- **WHAT THE EXERCISE ASKS**: What is the number of lines in the data holding the word "quantized"? Give that number by itself.
───── DATA FOR THE TASK ─────
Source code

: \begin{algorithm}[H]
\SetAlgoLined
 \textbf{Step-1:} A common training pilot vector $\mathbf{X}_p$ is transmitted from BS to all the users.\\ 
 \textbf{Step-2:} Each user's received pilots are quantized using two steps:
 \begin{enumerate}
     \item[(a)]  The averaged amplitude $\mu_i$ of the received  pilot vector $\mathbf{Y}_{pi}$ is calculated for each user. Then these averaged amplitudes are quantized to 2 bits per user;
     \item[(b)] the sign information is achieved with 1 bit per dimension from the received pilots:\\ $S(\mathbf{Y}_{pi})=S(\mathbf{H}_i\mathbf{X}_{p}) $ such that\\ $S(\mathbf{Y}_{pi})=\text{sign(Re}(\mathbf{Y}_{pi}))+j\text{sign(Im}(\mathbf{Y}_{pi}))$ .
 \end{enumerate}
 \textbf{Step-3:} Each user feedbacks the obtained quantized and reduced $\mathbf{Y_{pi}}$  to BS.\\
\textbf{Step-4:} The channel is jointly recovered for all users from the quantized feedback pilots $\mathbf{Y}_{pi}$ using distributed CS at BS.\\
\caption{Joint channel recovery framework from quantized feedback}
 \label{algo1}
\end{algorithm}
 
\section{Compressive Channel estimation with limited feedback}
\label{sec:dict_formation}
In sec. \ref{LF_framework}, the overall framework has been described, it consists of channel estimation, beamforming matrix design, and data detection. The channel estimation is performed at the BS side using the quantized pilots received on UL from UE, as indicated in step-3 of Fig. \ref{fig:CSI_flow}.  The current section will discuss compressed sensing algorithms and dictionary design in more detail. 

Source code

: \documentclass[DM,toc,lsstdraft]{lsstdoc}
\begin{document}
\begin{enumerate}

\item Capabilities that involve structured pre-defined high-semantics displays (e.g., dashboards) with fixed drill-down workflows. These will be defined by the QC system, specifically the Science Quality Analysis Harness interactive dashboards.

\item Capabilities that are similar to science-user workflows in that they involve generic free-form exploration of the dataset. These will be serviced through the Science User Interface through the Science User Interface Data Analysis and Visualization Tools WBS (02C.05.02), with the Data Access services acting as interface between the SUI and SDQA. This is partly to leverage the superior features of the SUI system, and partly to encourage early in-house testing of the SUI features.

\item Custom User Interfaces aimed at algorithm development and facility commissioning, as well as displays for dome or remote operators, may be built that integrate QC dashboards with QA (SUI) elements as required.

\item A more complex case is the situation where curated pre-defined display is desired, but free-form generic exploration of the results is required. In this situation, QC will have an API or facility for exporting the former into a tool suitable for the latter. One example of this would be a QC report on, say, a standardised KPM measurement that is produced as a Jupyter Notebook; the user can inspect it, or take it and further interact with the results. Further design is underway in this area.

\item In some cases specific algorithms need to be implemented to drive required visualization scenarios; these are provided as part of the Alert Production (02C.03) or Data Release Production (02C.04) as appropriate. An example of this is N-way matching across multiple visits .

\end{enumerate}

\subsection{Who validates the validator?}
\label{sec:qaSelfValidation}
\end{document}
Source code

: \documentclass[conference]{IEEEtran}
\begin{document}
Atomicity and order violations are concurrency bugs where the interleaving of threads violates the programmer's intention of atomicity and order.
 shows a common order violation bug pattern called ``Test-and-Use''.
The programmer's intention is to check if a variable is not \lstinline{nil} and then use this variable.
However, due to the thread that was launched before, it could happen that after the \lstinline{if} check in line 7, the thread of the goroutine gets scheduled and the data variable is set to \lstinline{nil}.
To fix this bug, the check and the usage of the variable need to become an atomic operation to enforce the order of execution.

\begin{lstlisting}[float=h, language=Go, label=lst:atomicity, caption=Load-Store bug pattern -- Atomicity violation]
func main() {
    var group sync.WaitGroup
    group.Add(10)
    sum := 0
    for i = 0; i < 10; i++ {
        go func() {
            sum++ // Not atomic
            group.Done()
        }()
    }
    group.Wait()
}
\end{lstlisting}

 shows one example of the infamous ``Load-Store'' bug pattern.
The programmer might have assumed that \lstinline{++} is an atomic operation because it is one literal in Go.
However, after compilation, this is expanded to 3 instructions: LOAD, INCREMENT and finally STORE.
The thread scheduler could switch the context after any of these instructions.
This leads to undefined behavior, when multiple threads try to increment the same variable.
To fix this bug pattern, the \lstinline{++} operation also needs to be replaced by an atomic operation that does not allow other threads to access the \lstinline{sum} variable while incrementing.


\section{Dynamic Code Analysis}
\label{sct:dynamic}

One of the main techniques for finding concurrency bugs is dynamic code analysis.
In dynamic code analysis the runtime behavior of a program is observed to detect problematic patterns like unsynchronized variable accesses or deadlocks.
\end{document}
─────
- **SOLUTION TO THIS TASK**: 6